Part of my work outside of my role as the principal of Greene Central involves providing professional development and courses for new and aspiring administrators. I also do some policy and advocacy work around the role of school administrators. These roles usually mean that I have to explain what modern principals do each day, week, month, and school year. The job has changed a lot since I started it and today, we find ourselves in the middle on mandates from the district, the state or the federal government and the students, teachers and community that we lead. So when a new need or policy arises, we find ourselves having to make a decision on how to go about it. Usually that decision requires that we be an umbrella or a funnel.
As an umbrella, I try to shelter those below me from as much as I can. Having an umbrella in a storm doesn't guarantee that you stay dry, but it does a great deal to protect you from being soaked. As a metaphor, it means that while teachers and students might get some exposure, generally I try to cover them myself by taking on the bulk of the implementation of that new thing. Conversely, by choosing to be a funnel, I have to pass things along to teachers and students to do and I direct that as much as possible as it moves through me. Parent contact for absences, tardies and smaller classroom behaviors are a good example of this.
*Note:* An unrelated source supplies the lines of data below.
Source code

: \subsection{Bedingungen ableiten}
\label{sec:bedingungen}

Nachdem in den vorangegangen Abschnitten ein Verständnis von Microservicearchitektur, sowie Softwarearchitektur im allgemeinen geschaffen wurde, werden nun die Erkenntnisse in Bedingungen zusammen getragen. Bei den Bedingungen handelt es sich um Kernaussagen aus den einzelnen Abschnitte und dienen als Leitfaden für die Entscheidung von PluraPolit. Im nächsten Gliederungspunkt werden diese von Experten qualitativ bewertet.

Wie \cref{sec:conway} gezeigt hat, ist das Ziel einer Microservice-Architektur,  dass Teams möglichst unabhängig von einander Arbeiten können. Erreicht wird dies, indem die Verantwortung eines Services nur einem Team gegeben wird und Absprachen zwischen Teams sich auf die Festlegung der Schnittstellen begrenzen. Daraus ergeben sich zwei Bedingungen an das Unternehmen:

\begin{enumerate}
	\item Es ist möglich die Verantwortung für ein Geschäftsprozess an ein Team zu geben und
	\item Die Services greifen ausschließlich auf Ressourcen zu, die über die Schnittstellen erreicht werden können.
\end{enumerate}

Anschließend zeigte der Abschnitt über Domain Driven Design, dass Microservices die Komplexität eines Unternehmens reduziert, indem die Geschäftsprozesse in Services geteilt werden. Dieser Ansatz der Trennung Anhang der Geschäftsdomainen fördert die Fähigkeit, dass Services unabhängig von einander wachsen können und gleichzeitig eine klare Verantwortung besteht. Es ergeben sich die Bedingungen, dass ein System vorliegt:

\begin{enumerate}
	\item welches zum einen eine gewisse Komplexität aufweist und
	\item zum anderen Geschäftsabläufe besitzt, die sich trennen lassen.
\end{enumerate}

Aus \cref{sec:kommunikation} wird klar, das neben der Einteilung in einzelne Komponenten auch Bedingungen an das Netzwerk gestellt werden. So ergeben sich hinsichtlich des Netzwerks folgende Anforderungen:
I help direct policies that ask teachers to do the first interventions because there are more teachers than there are counselors and administrators to take this on daily.
There are costs to umbrellas and funnels. As a teacher, it's probably easier for you to see the cost of a funnel. It comes as an ask of your time at the expense of something else you would have been doing. It's "another thing" to think about and adds something to your plate. It doesn't always feel fair, even if you understand it's purpose. The same is true for umbrellas. When I decide to shelter teachers or students, it means that it is another thing that I take on and there's almost certainly an opportunity cost. It could mean that I'm less visible, have less time to be in classrooms, or direct less resources to something that had previously done just fine.
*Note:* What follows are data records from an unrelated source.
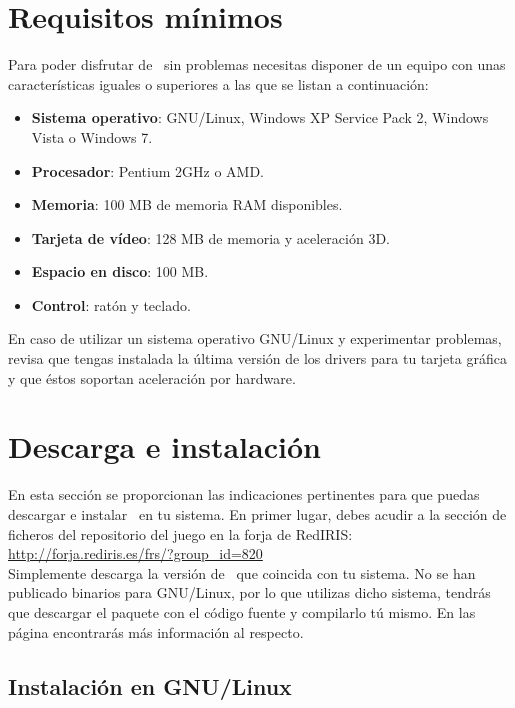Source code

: \section*{Requisitos mínimos}

Para poder disfrutar de \juego\ sin problemas necesitas disponer de un equipo
con unas características iguales o superiores a las que se listan a
continuación:

\begin{itemize}
    \itemsep0em
    \item \textbf{Sistema operativo}: GNU/Linux, Windows XP Service Pack
    2, Windows Vista o Windows 7.
    \item \textbf{Procesador}: Pentium 2GHz o AMD.
    \item \textbf{Memoria}: 100 MB de memoria RAM disponibles.
    \item \textbf{Tarjeta de vídeo}: 128 MB de memoria y aceleración 3D.
    \item \textbf{Espacio en disco}: 100 MB.
    \item \textbf{Control}: ratón y teclado.
\end{itemize}

En caso de utilizar un sistema operativo GNU/Linux y experimentar problemas,
revisa que tengas instalada la última versión de los drivers para tu
tarjeta gráfica y que éstos soportan aceleración por hardware.

\section*{Descarga e instalación}
En esta sección se proporcionan las indicaciones pertinentes para que puedas
descargar e instalar \juego\ en tu sistema. En primer lugar, debes acudir
a la sección de ficheros del repositorio del juego en la forja de RedIRIS:\\

\url{http://forja.rediris.es/frs/?group_id=820}\\

Simplemente descarga la versión de \juego\ que coincida con tu sistema. 
No se han publicado binarios para GNU/Linux, por lo que utilizas dicho sistema,
tendrás que descargar el paquete con el código fuente y compilarlo tú mismo.
En las página \pageref{sec:instalacion-linux} encontrarás más información
al respecto.

\subsection*{Instalación en GNU/Linux}
\label{sec:instalacion-linux}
For either choice, there is a cost. But here's the thing; we know it's going to rain. New things will come and will ask for our time and attention. New problems will arise. So when that rain falls, we can have an umbrella or a funnel waiting, or we can all just get soaked in the storm and no one wants that. So maybe we need to do a better job of talking about what we do with and for one another. Just understanding and appreciating the burdens that we carry can give us tons of perspective. Becasue while the costs of umbrella and funnels can sometimes feel quite high, the costs of finding shelter in a storm are always priceless.